**EXERCISE INSTRUCTIONS:** Among the lines below, return each one that contains the word "like".

+++ INPUT RECORDS +++

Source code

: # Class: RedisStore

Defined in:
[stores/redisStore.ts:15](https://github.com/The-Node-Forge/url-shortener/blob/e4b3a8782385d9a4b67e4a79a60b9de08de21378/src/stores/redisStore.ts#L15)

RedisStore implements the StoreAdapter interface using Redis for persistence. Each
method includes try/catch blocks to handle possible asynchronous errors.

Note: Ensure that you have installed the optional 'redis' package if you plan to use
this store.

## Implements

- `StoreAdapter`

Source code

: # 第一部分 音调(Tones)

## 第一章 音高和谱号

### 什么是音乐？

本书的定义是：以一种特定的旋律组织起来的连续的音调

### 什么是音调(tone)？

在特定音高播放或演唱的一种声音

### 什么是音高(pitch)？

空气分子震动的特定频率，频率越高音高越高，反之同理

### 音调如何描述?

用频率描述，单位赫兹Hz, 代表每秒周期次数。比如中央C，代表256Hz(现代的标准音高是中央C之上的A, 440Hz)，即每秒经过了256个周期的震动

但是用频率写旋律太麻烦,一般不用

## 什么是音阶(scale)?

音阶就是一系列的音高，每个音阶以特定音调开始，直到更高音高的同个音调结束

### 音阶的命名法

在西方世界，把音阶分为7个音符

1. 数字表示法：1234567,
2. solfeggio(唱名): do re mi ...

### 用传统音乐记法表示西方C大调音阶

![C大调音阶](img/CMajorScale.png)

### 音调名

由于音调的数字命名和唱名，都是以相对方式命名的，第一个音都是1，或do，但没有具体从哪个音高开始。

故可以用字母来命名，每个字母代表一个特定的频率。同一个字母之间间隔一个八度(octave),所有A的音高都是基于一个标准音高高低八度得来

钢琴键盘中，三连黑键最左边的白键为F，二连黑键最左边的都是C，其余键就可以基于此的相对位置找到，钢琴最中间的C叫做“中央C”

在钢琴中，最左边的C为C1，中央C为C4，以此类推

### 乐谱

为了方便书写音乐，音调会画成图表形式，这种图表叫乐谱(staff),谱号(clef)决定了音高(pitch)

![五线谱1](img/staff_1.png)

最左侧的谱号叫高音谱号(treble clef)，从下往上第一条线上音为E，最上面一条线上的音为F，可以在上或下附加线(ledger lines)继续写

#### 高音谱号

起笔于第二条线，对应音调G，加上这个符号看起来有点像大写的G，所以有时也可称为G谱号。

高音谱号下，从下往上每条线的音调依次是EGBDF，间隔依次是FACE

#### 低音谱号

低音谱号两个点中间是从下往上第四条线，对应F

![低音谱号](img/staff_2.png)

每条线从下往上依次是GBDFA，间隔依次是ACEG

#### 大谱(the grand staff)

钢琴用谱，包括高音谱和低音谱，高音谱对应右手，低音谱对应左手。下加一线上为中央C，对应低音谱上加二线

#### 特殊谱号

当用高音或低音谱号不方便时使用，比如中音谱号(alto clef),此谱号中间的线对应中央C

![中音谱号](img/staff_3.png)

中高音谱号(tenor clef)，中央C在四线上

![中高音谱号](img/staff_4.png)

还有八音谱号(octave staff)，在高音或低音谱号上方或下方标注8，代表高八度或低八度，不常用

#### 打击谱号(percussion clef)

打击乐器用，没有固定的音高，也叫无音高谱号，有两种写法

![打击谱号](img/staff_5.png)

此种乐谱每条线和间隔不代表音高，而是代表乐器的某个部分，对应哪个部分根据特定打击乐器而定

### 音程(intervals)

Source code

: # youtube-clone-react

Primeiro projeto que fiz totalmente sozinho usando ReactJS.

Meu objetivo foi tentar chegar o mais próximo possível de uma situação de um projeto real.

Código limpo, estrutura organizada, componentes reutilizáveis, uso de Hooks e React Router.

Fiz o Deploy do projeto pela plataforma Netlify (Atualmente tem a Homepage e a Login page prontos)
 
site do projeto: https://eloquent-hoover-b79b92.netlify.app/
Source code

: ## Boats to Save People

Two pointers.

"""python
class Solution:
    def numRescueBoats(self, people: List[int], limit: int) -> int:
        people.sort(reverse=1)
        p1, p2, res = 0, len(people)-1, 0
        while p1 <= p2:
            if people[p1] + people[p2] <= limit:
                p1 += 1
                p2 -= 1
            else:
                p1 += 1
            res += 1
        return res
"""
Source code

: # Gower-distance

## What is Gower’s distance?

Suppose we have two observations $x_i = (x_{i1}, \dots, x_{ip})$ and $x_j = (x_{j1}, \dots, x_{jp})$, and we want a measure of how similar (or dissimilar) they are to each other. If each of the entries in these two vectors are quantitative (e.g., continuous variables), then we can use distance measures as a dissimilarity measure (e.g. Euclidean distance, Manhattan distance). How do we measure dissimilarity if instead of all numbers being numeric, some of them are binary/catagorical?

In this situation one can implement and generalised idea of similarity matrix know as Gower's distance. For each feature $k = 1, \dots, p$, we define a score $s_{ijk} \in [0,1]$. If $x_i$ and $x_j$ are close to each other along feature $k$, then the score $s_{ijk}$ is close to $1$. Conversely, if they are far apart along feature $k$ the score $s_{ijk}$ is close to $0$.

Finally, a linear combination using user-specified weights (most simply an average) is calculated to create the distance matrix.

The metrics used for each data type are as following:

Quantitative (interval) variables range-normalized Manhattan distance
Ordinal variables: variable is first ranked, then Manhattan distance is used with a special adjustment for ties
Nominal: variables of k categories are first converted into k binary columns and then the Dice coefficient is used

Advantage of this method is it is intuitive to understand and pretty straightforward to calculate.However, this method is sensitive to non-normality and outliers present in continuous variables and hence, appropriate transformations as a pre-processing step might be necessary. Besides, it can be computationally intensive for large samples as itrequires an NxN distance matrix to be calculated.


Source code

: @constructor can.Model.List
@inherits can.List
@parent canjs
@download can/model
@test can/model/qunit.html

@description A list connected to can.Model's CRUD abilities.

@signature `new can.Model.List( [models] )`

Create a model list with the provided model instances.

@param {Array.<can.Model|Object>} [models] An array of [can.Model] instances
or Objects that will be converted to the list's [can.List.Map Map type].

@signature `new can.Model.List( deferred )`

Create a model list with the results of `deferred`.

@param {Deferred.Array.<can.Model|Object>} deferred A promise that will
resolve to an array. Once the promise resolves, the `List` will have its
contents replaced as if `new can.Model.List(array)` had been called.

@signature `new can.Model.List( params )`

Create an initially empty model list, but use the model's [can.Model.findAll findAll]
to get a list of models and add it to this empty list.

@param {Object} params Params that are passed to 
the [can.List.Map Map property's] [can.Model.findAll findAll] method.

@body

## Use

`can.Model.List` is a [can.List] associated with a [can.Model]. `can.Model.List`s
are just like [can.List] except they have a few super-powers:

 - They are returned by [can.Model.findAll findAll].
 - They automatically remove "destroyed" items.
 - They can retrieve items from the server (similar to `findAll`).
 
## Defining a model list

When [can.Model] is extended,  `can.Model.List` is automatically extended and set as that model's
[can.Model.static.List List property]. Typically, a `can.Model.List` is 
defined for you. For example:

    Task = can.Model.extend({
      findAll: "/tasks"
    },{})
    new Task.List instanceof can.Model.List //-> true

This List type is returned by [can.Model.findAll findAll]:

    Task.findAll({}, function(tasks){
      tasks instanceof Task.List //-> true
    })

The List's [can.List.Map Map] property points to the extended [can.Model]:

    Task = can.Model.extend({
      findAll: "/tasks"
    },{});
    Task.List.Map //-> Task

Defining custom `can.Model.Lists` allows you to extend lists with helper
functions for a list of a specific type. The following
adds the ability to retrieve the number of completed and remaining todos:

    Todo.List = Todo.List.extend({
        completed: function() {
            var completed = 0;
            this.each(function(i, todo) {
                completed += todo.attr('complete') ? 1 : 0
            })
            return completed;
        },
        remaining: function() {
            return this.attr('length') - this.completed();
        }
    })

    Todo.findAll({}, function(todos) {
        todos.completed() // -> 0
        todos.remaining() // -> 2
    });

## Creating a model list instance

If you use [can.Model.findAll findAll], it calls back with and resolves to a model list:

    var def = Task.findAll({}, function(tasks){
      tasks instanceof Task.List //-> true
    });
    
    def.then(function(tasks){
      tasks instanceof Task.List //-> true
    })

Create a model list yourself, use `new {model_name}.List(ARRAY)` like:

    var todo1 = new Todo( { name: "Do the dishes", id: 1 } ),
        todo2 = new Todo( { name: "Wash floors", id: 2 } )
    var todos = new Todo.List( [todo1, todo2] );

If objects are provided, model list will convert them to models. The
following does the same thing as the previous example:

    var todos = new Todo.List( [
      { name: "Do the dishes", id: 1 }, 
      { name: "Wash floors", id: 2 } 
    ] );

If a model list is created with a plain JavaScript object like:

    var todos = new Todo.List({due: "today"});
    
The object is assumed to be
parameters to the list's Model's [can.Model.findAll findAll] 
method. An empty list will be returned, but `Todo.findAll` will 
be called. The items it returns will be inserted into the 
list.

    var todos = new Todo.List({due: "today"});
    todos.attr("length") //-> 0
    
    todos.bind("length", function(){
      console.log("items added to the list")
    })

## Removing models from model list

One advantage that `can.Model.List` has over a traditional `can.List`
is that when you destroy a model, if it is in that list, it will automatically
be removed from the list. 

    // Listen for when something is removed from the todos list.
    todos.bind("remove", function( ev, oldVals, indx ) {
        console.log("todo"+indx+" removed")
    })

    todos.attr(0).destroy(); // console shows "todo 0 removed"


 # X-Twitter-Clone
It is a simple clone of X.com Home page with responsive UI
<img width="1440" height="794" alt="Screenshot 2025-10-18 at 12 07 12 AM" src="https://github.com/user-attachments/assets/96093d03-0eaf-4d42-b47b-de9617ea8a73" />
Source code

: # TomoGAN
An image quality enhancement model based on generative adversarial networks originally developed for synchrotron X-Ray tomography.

+++

**FINISHED EXERCISE:**
are just like [can.List] except they have a few super-powers:
Create a model list yourself, use `new {model_name}.List(ARRAY)` like:
If a model list is created with a plain JavaScript object like:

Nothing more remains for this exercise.